• [TASK]:
Needed from the data below: all lines that contain the word "zoom".

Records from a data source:
----
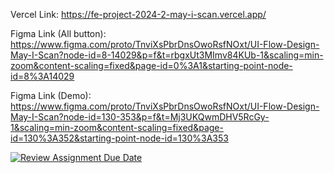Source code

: Vercel Link: https://fe-project-2024-2-may-i-scan.vercel.app/

Figma Link (All button): https://www.figma.com/proto/TnviXsPbrDnsOwoRsfNOxt/UI-Flow-Design-May-I-Scan?node-id=8-14029&p=f&t=rbgxUt3MImv84KUb-1&scaling=min-zoom&content-scaling=fixed&page-id=0%3A1&starting-point-node-id=8%3A14029

Figma Link (Demo): https://www.figma.com/proto/TnviXsPbrDnsOwoRsfNOxt/UI-Flow-Design-May-I-Scan?node-id=130-353&p=f&t=Mj3UKQwmDHV5RcGy-1&scaling=min-zoom&content-scaling=fixed&page-id=130%3A352&starting-point-node-id=130%3A353

[![Review Assignment Due Date](https://classroom.github.com/assets/deadline-readme-button-22041afd0340ce965d47ae6ef1cefeee28c7c493a6346c4f15d667ab976d596c.svg)](https://classroom.github.com/a/CeVLFQ6o)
----
• [RESULT OF THIS EXERCISE]:
Figma Link (All button): https://www.figma.com/proto/TnviXsPbrDnsOwoRsfNOxt/UI-Flow-Design-May-I-Scan?node-id=8-14029&p=f&t=rbgxUt3MImv84KUb-1&scaling=min-zoom&content-scaling=fixed&page-id=0%3A1&starting-point-node-id=8%3A14029
Figma Link (Demo): https://www.figma.com/proto/TnviXsPbrDnsOwoRsfNOxt/UI-Flow-Design-May-I-Scan?node-id=130-353&p=f&t=Mj3UKQwmDHV5RcGy-1&scaling=min-zoom&content-scaling=fixed&page-id=130%3A352&starting-point-node-id=130%3A353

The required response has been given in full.